Mode | What It Controls | Adapts Automatically? | Typical Use |
CPAP | Single fixed pressure | No | Simple OSA |
APAP | Single pressure (auto-range) | Yes — pressure only | OSA with variable needs |
BiPAP S | Fixed IPAP + fixed EPAP | No | OSA needs two-level pressure |
BiPAP ST | Fixed IPAP/EPAP + backup rate | No (rate is fixed) | Central apnea, NMD, COPD |
AVAPS | IPAP adjusts to hit the target volume; fixed EPAP | Yes — IPAP | OHS, COPD with hypercapnia |
AVAPS-AE | Both IPAP and EPAP auto-adjust | Yes — both | OHS + residual obstructions |
iVAPS | Targets alveolar ventilation; adjusts pressure support | Yes — pressure support | NMD, OHS, COPD, central apnea |
Who typically gets prescribed these modes?
Obesity Hypoventilation Syndrome (OHS) — excess weight makes breathing inefficient; CO2 builds up overnight
COPD with nocturnal hypoventilation — lungs can't expel CO2 properly
Neuromuscular diseases — ALS, Muscular Dystrophy, Post-Polio Syndrome
Central sleep apnea — the brain doesn't send consistent signals to breathe
Complex/mixed apnea — both obstructive and central events
Post-ICU step-down — weaning off invasive ventilation
What is BiPAP ST Mode?
BiPAP ST stands for Spontaneous/Timed. It is the simplest of the three advanced modes and is often the first step up from standard BiPAP S when a patient has inconsistent or inadequate breathing.

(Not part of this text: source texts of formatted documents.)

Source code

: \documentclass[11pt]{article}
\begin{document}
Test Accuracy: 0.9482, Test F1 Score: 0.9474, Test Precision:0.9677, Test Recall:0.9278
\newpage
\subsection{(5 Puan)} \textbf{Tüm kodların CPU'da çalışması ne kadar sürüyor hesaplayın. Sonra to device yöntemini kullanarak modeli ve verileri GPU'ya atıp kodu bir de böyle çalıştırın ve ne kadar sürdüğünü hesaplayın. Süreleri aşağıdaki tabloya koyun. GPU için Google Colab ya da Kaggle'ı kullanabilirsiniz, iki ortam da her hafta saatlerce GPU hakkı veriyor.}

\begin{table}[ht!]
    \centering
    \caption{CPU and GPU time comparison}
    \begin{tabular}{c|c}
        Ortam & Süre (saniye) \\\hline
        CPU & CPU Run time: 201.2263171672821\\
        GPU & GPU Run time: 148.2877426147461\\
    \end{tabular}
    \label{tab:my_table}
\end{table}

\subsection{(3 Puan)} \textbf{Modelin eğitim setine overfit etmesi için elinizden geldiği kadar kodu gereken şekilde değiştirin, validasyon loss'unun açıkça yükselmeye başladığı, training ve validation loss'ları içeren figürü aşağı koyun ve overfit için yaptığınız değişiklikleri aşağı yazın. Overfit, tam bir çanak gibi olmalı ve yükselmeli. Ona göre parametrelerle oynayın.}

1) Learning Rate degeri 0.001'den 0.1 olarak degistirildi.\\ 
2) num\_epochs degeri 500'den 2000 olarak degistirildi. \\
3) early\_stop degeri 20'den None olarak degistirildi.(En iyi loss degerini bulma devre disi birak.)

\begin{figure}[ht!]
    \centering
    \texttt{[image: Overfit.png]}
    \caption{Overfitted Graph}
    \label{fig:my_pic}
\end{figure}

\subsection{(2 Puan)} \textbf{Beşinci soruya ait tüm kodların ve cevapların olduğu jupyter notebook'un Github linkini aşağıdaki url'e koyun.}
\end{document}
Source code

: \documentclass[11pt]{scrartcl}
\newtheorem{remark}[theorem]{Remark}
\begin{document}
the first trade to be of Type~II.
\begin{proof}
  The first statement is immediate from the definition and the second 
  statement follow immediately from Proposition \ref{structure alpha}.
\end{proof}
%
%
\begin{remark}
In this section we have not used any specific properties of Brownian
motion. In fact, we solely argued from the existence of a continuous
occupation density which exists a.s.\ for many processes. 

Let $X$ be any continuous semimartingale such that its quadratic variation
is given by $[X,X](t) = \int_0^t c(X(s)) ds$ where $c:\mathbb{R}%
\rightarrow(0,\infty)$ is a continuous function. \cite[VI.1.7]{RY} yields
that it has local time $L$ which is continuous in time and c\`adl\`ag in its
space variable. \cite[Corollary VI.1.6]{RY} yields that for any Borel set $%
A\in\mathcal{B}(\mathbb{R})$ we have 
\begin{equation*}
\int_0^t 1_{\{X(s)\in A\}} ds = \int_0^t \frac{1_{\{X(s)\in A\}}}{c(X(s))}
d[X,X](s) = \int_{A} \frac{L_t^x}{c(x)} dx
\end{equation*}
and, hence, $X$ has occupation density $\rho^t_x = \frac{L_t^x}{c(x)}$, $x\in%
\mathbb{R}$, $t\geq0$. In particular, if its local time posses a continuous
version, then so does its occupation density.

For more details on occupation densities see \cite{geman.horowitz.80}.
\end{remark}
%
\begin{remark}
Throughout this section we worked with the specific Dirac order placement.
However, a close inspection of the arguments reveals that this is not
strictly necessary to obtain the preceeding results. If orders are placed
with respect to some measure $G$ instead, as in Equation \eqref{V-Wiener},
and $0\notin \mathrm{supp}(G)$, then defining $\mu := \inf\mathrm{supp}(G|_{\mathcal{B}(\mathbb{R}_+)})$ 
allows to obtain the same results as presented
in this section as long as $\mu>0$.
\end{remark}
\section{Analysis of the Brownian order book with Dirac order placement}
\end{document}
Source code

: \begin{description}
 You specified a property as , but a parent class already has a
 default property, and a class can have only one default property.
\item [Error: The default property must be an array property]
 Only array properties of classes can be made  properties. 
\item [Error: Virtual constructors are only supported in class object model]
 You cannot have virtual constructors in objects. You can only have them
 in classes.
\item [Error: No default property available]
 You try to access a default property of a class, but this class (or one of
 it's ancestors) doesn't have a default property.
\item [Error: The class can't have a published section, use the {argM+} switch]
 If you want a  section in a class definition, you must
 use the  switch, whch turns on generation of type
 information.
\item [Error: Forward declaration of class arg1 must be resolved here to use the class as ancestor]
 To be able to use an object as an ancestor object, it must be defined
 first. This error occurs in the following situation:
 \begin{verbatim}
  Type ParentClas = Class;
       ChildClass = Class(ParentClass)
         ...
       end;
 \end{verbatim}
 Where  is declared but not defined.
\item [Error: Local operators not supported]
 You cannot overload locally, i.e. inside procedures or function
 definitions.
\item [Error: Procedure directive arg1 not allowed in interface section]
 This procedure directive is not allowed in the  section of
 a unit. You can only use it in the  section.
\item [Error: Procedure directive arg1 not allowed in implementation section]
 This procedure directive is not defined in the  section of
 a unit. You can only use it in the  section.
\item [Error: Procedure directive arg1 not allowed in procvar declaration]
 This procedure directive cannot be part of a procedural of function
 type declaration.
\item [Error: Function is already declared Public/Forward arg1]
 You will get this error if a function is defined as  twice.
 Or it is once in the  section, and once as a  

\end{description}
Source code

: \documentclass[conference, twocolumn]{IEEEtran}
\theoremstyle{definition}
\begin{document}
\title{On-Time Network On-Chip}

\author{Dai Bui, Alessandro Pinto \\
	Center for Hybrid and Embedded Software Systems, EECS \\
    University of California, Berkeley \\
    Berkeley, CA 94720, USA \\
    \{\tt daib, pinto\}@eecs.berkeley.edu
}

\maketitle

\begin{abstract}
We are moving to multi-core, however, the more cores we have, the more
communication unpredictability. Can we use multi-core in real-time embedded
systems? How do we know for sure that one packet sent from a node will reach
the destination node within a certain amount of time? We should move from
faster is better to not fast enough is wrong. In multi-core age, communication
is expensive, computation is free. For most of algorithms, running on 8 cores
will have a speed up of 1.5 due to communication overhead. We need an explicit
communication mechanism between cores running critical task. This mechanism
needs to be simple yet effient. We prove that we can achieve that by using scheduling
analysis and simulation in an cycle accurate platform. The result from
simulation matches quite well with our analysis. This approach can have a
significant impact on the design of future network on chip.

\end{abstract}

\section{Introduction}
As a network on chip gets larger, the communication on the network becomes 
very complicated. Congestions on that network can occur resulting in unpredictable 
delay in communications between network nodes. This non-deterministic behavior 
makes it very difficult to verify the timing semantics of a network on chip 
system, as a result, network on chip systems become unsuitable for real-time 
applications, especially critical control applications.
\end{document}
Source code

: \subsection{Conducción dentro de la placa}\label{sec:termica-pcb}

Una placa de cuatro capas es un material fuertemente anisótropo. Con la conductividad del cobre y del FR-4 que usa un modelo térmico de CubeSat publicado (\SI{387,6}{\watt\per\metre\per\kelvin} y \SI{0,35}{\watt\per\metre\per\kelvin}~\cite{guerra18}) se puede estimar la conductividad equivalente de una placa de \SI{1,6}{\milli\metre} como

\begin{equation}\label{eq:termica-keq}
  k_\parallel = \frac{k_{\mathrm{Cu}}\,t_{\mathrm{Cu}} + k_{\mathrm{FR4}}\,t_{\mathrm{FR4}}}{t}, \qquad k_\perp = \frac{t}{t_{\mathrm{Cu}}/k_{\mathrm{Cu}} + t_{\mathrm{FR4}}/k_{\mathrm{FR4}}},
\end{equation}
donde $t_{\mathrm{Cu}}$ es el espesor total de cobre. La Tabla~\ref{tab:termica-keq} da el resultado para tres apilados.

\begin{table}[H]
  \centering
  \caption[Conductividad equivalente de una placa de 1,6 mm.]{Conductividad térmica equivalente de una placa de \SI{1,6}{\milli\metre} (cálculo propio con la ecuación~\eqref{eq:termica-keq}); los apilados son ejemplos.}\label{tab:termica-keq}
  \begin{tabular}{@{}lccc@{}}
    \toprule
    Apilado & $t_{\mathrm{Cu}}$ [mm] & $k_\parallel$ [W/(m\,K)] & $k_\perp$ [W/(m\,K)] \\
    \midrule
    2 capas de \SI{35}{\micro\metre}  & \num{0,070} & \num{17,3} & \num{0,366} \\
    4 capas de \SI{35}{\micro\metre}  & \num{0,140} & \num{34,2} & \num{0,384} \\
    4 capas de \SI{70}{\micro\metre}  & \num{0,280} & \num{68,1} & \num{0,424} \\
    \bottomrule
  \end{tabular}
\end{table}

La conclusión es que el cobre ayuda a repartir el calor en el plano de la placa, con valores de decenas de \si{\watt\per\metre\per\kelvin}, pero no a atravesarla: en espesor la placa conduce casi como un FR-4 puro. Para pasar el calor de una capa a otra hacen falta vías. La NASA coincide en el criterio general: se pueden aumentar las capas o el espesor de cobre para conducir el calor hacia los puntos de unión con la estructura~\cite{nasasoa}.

In standard BiPAP S (Spontaneous) mode, the machine only delivers a breath when it detects the patient has started to inhale. If the patient's respiratory drive is weak and they don't initiate a breath, the machine waits — and does nothing. For patients with neuromuscular disease, COPD, or central apnea, this can lead to long pauses in breathing during sleep.
BiPAP ST adds a Timed backup: if the patient does not take a breath within a set number of seconds, the machine delivers one automatically. This ensures a minimum breathing rate even if the patient's brain or muscles fail to trigger a breath.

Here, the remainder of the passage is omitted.